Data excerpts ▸

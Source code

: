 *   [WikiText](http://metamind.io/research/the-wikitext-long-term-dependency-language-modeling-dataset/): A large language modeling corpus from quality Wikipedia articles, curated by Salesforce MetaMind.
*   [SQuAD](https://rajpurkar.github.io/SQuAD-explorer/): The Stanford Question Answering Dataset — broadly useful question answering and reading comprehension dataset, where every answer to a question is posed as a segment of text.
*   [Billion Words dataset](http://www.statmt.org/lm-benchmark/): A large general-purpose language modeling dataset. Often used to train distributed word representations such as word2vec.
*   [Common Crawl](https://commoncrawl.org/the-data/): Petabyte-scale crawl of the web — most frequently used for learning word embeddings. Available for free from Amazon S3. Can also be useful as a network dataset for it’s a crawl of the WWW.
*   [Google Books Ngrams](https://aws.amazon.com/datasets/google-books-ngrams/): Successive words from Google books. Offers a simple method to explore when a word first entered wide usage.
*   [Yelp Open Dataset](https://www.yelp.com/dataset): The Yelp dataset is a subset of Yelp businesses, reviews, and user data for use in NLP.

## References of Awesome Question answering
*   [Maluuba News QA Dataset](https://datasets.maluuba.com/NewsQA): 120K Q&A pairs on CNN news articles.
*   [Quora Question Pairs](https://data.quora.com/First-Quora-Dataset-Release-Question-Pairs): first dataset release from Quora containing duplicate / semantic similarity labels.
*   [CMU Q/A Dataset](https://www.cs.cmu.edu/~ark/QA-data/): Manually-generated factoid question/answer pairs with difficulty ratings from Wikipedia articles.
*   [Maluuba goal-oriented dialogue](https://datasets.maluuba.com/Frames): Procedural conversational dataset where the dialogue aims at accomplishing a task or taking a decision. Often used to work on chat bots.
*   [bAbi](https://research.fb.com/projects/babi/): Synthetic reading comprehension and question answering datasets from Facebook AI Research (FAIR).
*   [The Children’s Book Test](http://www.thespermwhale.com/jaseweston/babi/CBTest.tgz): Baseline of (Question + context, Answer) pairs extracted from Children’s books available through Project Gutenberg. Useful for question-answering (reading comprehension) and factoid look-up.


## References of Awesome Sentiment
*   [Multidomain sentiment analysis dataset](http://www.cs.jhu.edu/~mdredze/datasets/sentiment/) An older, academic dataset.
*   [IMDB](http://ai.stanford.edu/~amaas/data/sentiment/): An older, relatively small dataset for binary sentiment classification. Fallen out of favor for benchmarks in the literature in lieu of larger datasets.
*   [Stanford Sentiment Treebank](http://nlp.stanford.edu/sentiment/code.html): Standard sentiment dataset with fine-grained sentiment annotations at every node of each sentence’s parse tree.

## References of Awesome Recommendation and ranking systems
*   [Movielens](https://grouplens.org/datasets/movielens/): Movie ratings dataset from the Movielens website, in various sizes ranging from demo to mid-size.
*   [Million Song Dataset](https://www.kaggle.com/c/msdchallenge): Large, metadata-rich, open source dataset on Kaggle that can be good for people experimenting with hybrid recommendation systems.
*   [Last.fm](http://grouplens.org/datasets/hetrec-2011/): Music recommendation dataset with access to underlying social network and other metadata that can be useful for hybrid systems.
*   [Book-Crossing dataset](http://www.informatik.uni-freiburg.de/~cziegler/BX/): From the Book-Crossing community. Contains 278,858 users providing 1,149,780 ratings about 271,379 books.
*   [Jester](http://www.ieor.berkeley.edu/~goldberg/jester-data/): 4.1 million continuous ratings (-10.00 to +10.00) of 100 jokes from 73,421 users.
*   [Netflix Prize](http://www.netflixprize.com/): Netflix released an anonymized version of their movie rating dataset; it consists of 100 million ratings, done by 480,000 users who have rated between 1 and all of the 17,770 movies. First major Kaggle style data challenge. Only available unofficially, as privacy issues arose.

REQUIRED ACTION ▸ Across the preceding records, count the lines with the word "Wikipedia" in them and give that figure alone.

FINISHED TASK ▸ 2